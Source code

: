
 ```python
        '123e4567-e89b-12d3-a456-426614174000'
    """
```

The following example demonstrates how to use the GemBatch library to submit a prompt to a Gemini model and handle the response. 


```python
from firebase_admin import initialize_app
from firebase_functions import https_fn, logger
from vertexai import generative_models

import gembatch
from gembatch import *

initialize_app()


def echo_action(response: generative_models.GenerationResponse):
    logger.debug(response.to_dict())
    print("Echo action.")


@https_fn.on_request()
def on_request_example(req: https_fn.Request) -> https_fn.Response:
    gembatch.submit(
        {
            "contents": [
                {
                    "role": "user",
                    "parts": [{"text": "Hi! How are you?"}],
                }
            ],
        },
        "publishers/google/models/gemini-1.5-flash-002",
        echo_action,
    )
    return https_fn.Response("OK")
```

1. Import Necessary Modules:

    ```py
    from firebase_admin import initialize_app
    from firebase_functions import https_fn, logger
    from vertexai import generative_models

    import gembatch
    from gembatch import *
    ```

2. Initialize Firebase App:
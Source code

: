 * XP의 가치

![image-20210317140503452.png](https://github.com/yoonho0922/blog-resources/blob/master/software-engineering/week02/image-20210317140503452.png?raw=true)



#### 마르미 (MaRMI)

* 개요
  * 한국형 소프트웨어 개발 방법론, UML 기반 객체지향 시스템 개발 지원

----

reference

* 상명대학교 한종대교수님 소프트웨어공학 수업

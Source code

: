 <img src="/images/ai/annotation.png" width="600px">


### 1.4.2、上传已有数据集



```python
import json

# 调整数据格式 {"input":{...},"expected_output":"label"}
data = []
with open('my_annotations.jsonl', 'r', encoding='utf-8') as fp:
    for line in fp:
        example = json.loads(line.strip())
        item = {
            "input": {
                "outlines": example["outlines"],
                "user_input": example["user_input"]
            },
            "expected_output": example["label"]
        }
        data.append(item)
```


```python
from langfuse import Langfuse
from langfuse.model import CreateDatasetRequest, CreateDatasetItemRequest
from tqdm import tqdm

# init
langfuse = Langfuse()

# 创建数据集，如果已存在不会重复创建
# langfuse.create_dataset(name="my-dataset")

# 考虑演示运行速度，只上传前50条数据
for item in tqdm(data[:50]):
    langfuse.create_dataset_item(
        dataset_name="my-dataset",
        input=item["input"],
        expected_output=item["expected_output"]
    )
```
※ ※ ※
**TASK OBJECTIVE**
From the first line to the last, return the data exactly as written.

**YOUR RESPONSE**
Source code

:
 ```python
        '123e4567-e89b-12d3-a456-426614174000'
    """
```

The following example demonstrates how to use the GemBatch library to submit a prompt to a Gemini model and handle the response. 


```python
from firebase_admin import initialize_app
from firebase_functions import https_fn, logger
from vertexai import generative_models

import gembatch
from gembatch import *

initialize_app()


def echo_action(response: generative_models.GenerationResponse):
    logger.debug(response.to_dict())
    print("Echo action.")


@https_fn.on_request()
def on_request_example(req: https_fn.Request) -> https_fn.Response:
    gembatch.submit(
        {
            "contents": [
                {
                    "role": "user",
                    "parts": [{"text": "Hi! How are you?"}],
                }
            ],
        },
        "publishers/google/models/gemini-1.5-flash-002",
        echo_action,
    )
    return https_fn.Response("OK")
```

1. Import Necessary Modules:

    ```py
    from firebase_admin import initialize_app
    from firebase_functions import https_fn, logger
    from vertexai import generative_models

    import gembatch
    from gembatch import *
    ```

2. Initialize Firebase App:
Source code

: * XP의 가치

![image-20210317140503452.png](https://github.com/yoonho0922/blog-resources/blob/master/software-engineering/week02/image-20210317140503452.png?raw=true)



#### 마르미 (MaRMI)

* 개요
  * 한국형 소프트웨어 개발 방법론, UML 기반 객체지향 시스템 개발 지원

----

reference

* 상명대학교 한종대교수님 소프트웨어공학 수업

Source code

: <img src="/images/ai/annotation.png" width="600px">


### 1.4.2、上传已有数据集



```python
import json

# 调整数据格式 {"input":{...},"expected_output":"label"}
data = []
with open('my_annotations.jsonl', 'r', encoding='utf-8') as fp:
    for line in fp:
        example = json.loads(line.strip())
        item = {
            "input": {
                "outlines": example["outlines"],
                "user_input": example["user_input"]
            },
            "expected_output": example["label"]
        }
        data.append(item)
```


```python
from langfuse import Langfuse
from langfuse.model import CreateDatasetRequest, CreateDatasetItemRequest
from tqdm import tqdm

# init
langfuse = Langfuse()

# 创建数据集，如果已存在不会重复创建
# langfuse.create_dataset(name="my-dataset")

# 考虑演示运行速度，只上传前50条数据
for item in tqdm(data[:50]):
    langfuse.create_dataset_item(
        dataset_name="my-dataset",
        input=item["input"],
        expected_output=item["expected_output"]
    )
```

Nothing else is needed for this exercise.